_To do:_
Report each line of the material below where the word "关键参数说明" can be found.

_Working data:_
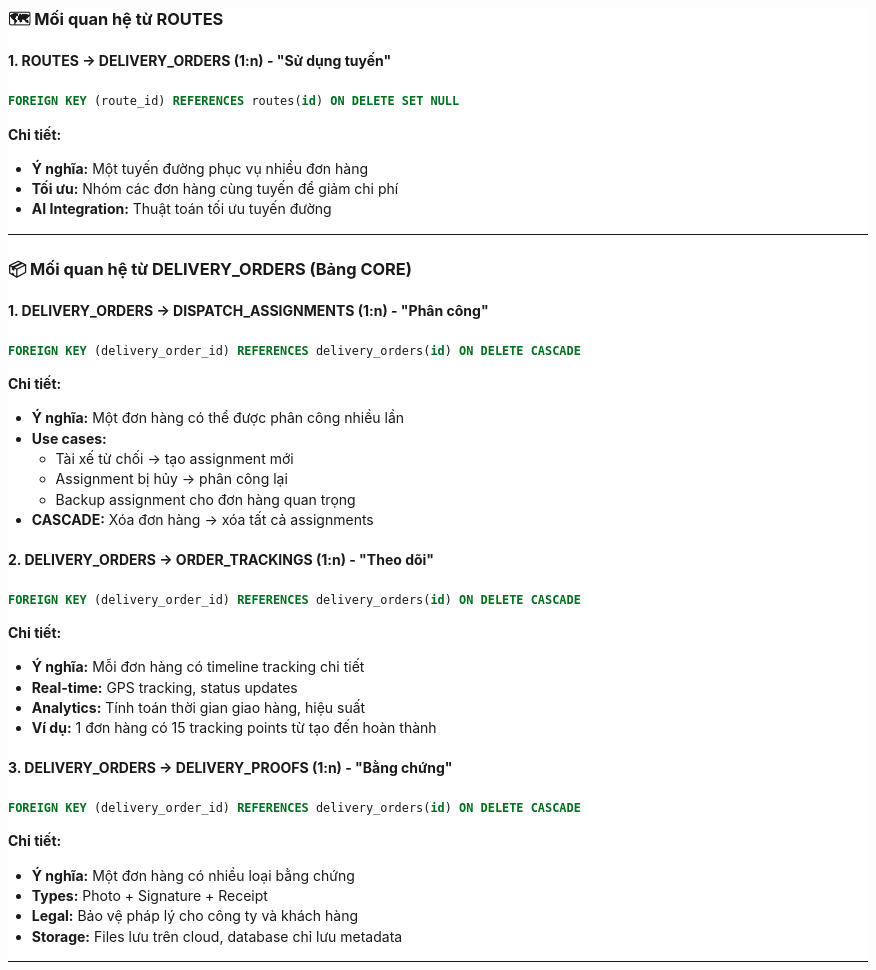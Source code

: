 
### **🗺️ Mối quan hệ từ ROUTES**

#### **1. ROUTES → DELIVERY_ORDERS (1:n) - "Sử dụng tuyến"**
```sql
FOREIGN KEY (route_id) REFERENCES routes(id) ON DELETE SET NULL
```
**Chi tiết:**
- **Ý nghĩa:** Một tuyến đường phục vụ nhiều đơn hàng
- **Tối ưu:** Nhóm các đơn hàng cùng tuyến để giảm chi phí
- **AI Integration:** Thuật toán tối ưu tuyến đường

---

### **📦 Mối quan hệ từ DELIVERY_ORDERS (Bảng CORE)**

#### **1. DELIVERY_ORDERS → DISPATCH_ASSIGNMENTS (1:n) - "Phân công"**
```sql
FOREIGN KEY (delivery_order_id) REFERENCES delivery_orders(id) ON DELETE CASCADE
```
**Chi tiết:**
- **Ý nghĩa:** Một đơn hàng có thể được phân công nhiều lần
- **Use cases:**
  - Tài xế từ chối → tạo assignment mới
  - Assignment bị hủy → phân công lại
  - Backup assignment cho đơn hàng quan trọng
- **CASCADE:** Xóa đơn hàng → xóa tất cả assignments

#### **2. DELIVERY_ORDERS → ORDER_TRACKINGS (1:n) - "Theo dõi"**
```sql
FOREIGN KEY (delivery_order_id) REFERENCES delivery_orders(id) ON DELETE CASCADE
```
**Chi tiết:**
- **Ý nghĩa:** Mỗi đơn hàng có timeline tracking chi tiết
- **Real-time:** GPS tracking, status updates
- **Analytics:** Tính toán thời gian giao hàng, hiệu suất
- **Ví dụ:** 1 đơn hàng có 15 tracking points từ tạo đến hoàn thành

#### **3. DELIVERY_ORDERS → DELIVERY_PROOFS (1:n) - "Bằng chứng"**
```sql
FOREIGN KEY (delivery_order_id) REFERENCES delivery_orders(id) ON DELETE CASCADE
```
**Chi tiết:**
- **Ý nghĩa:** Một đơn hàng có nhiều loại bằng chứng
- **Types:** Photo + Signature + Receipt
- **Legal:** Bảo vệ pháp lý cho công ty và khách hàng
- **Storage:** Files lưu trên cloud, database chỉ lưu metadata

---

* * *

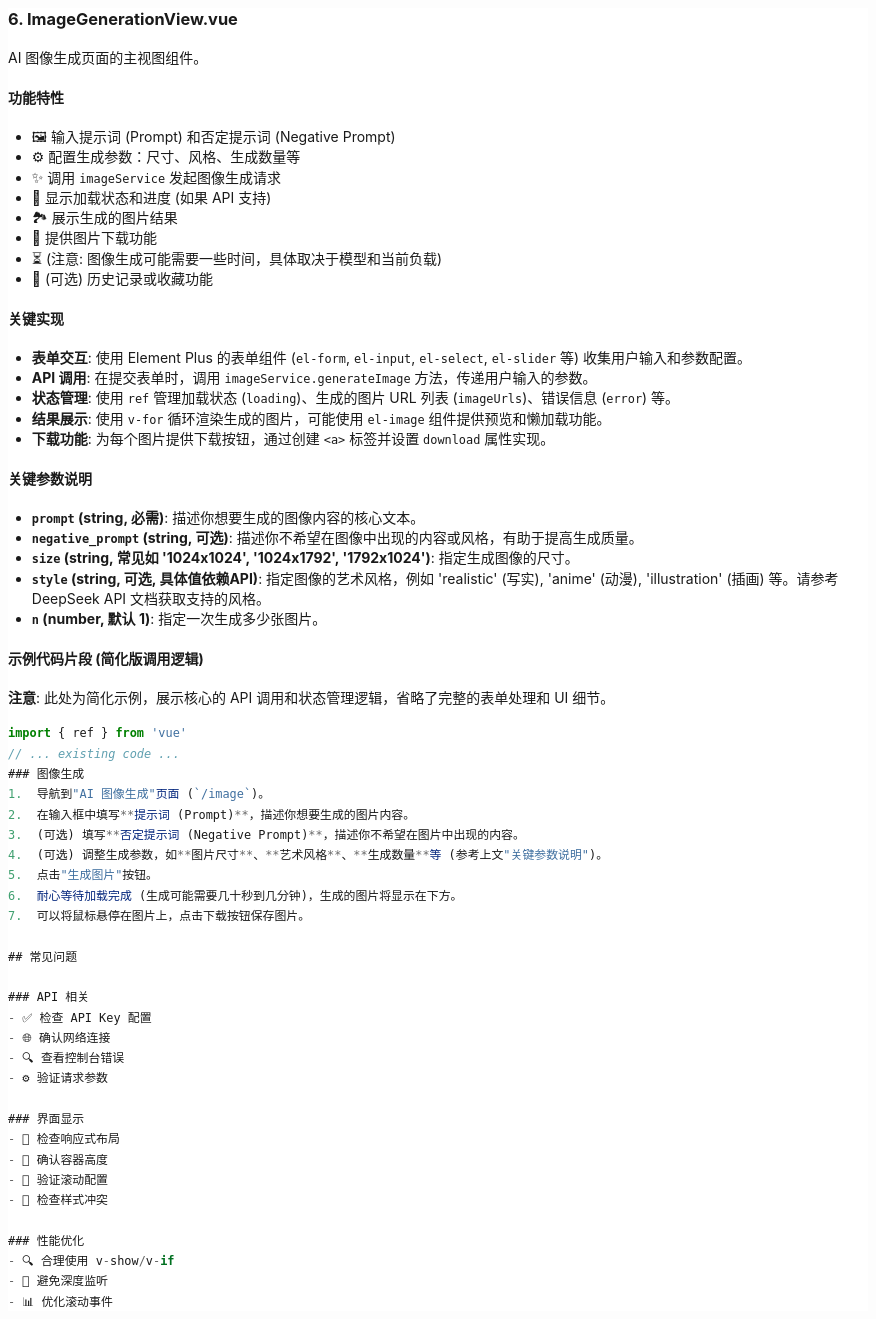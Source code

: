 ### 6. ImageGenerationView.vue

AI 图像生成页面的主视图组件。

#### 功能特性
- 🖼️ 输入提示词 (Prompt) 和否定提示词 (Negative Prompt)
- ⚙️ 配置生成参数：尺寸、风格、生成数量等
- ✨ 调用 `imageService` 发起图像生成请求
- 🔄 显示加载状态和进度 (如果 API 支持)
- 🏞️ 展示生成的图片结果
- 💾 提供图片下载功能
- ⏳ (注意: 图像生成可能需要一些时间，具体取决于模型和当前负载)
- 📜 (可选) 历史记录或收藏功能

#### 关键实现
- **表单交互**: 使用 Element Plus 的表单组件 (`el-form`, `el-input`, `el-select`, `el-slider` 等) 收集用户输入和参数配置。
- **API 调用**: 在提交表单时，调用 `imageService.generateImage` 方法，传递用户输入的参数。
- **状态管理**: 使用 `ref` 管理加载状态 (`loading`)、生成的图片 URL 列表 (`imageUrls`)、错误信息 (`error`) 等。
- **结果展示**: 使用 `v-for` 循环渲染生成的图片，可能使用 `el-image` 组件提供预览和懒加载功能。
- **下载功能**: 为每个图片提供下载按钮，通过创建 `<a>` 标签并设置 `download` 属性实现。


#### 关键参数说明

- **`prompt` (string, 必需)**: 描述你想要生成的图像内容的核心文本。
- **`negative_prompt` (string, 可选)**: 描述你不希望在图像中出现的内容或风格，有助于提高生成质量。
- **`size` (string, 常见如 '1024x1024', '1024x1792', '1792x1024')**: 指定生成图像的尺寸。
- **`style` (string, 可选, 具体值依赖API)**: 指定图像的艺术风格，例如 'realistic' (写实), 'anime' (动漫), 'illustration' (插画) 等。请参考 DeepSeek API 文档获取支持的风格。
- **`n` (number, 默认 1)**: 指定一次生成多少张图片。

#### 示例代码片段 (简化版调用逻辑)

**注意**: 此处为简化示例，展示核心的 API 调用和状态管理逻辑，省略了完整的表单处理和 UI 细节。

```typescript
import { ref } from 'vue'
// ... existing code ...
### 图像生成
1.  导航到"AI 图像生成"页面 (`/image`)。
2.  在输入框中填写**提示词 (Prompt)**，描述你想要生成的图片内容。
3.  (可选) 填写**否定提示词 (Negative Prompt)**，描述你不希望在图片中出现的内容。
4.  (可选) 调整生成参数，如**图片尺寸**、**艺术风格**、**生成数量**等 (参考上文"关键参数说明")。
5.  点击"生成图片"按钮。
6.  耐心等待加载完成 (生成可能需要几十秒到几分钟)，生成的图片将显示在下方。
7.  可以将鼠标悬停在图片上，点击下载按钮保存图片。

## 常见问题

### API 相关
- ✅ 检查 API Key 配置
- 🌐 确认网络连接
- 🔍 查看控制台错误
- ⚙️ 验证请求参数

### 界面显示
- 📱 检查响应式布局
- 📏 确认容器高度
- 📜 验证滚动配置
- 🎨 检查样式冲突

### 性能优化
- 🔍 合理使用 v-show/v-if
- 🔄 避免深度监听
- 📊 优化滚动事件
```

_Solution for this problem:_
#### 关键参数说明
4.  (可选) 调整生成参数，如**图片尺寸**、**艺术风格**、**生成数量**等 (参考上文"关键参数说明")。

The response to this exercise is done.